The dissent in Raytheon expressed concern that the majority misunderstood Supreme Court precedent on this issue. The Supreme Court has held that “an employer’s unilateral change violates the duty to bargain under the National Labor Relations Act, even where the change is consistent with a past practice of changes made, if the changes involve significant employer discretion.”

The Boeing Company (overturning Lutheran Heritage Village-Livonia)

In Boeing, the Board overruled a 13-year old case called Lutheran Heritage, announcing a new test for the validity of seemingly impartial workplace rules.” Under Lutheran Heritage, the Board applied a three-prong test to assess the validity of workplace rules. In applying this test, the Board considered whether employees could “reasonably construe” the rule in question to prohibit concerted activity.

The Republican majority in Boeing held that it will balance the “the nature and extent of [a rule’s] potential impact on NLRA rights” against the “legitimate justifications associated with [a] rule.” The decision created a multi-factor test to determine whether business concerns outweigh the chilling effect a rule has on employee rights.  The majority also pronounced that the Board will always deem civility rules, which require employees to foster “harmonious interactions and relationships” or to maintain basic standards of civility in the workplace, lawful. In his dissent, Member Pearce stated that the majority opinion amounts to a “how-to manual for employers intent on stifling protected concerted activity before it begins.  This decision will make it easier for employers to maintain strict workplace rules that deter employees from coordinating to improve their working conditions.

UPMC (overruling United States Postal Service)

In UPMC, the Board overruled a 2016 case called United States Postal Service regarding when an administrative law judge (“ALJ”) may accept a proposed settlement even though the Board’s General Counsel and the charging party object to the terms. In Postal Service, the Board held that an ALJ could only accept a settlement over the objections of the charging party and the General Counsel where the respondent’s offer included a full remedy for the alleged violations.

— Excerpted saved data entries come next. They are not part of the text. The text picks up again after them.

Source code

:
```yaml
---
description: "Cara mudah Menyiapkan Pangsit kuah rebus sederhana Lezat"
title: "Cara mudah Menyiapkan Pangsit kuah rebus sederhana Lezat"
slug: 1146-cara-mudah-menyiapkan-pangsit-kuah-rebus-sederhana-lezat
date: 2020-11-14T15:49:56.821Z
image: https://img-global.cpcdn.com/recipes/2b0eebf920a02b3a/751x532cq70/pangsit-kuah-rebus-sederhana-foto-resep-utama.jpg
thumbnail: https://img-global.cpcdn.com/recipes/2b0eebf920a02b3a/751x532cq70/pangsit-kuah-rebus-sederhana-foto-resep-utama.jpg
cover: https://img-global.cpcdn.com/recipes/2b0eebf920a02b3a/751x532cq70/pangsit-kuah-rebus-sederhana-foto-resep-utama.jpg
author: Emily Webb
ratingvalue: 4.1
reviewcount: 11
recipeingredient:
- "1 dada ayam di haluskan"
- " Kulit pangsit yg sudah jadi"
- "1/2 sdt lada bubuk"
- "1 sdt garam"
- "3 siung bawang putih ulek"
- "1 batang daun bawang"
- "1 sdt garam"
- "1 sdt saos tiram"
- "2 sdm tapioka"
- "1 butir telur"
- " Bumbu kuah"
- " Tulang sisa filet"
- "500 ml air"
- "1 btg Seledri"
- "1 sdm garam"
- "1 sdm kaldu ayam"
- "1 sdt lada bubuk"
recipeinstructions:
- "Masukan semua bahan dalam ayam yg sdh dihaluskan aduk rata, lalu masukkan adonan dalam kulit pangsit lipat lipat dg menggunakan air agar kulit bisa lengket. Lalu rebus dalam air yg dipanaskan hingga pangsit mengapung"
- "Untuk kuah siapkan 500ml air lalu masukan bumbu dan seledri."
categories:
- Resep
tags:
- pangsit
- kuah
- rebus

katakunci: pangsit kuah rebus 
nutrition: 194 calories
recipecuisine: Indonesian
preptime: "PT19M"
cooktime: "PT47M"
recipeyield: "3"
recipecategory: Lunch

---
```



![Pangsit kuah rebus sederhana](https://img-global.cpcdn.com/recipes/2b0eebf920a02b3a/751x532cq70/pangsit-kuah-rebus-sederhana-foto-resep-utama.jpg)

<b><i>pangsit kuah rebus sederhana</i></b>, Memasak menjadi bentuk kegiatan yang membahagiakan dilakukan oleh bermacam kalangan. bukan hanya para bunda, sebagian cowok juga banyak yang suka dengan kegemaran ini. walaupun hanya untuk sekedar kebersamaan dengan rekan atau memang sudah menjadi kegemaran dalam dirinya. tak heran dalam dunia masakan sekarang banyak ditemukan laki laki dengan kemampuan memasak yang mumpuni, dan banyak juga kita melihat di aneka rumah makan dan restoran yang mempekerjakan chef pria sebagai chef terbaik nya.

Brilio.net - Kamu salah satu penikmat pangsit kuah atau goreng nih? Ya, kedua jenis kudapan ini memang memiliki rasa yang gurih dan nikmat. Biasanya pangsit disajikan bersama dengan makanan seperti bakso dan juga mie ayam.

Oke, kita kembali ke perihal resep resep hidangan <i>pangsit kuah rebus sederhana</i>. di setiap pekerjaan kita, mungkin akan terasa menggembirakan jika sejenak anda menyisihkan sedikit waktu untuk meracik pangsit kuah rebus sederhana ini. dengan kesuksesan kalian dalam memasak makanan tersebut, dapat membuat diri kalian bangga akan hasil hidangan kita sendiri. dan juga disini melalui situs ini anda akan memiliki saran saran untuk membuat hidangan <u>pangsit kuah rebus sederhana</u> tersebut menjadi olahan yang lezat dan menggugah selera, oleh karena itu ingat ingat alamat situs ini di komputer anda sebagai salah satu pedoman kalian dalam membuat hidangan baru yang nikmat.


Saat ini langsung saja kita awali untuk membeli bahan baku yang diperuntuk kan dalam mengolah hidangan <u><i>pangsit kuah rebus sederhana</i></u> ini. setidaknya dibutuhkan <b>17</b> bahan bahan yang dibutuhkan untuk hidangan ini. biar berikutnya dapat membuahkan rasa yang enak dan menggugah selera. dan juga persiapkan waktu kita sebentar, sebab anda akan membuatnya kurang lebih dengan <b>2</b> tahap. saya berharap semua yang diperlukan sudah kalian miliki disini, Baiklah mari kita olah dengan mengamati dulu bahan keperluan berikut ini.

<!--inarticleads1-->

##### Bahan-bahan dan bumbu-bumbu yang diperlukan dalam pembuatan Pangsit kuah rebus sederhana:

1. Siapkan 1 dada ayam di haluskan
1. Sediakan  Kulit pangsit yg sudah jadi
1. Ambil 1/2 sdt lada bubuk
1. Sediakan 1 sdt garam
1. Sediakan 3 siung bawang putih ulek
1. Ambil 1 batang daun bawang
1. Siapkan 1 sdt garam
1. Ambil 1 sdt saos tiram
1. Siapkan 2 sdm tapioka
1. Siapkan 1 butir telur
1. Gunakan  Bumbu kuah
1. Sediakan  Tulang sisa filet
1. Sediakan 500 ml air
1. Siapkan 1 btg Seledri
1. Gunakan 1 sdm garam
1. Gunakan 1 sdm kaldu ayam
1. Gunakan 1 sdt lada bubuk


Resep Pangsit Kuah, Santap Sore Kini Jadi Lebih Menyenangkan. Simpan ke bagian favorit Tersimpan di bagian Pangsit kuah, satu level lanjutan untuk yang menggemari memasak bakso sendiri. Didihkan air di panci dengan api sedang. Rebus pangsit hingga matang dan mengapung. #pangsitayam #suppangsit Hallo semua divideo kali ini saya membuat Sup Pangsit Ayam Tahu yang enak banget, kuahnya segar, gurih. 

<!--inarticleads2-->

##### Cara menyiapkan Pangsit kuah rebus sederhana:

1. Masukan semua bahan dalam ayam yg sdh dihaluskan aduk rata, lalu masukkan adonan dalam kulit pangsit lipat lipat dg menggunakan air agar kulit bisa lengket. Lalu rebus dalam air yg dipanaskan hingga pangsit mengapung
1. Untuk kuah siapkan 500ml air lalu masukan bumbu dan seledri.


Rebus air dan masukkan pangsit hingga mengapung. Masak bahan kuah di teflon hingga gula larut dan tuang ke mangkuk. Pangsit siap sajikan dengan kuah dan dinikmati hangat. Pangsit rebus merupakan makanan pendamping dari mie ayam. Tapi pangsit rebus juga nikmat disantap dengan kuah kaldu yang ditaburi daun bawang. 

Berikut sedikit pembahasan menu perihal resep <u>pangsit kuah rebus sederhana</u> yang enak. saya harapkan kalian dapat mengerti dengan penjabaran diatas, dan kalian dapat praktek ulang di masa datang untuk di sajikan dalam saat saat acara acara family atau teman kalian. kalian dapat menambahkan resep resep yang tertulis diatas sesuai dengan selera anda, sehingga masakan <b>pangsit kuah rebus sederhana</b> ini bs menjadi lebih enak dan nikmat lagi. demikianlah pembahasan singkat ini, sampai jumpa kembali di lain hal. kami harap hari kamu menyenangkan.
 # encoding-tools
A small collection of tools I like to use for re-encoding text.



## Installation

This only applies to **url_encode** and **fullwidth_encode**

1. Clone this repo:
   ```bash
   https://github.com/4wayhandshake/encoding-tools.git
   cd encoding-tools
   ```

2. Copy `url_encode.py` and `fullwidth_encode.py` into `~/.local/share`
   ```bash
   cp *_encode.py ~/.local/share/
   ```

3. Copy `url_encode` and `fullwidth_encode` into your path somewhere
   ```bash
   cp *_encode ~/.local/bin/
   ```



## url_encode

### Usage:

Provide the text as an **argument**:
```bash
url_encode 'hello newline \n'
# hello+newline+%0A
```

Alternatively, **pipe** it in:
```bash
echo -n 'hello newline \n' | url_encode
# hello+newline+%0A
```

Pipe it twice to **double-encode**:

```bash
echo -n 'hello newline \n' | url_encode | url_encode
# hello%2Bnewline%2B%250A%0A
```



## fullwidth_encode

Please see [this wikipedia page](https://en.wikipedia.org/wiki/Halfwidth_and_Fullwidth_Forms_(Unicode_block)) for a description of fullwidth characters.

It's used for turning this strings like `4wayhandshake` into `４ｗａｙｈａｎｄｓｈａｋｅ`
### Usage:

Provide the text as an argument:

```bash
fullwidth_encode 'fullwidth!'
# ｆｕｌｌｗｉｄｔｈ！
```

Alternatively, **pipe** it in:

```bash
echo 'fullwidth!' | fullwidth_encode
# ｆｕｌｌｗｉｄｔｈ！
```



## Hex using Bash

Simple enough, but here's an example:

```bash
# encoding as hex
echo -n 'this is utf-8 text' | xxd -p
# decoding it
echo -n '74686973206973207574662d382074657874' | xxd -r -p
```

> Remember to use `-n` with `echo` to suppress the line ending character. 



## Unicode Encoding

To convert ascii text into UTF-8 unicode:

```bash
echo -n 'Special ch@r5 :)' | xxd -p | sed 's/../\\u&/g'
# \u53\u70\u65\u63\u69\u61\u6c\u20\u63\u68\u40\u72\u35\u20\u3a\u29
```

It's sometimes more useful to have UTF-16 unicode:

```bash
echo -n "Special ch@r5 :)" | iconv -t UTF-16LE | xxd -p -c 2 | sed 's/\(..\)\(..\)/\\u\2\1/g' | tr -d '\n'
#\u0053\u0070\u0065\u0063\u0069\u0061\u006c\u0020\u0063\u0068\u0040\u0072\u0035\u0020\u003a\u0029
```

Here, the Board expanded ALJs’ ability to settle cases even where the General Counsel and the charging party have determined that their best interests are served by other means. This decision allows ALJs to accept settlements over the objection of the General Counsel and charging parties as long are the settlements are “reasonable” under Independent Stave (which sets forth a multi-factor test to determine reasonableness). This decision expands the possibility of cases settling against the wishes of the workers alleging unfair labor practices. Such settlements may also greatly diminish workers’ ability to enforce their rights, as employers can simply negotiate with the ALJ, ignoring the General Counsel’s position, to find an alternative resolution.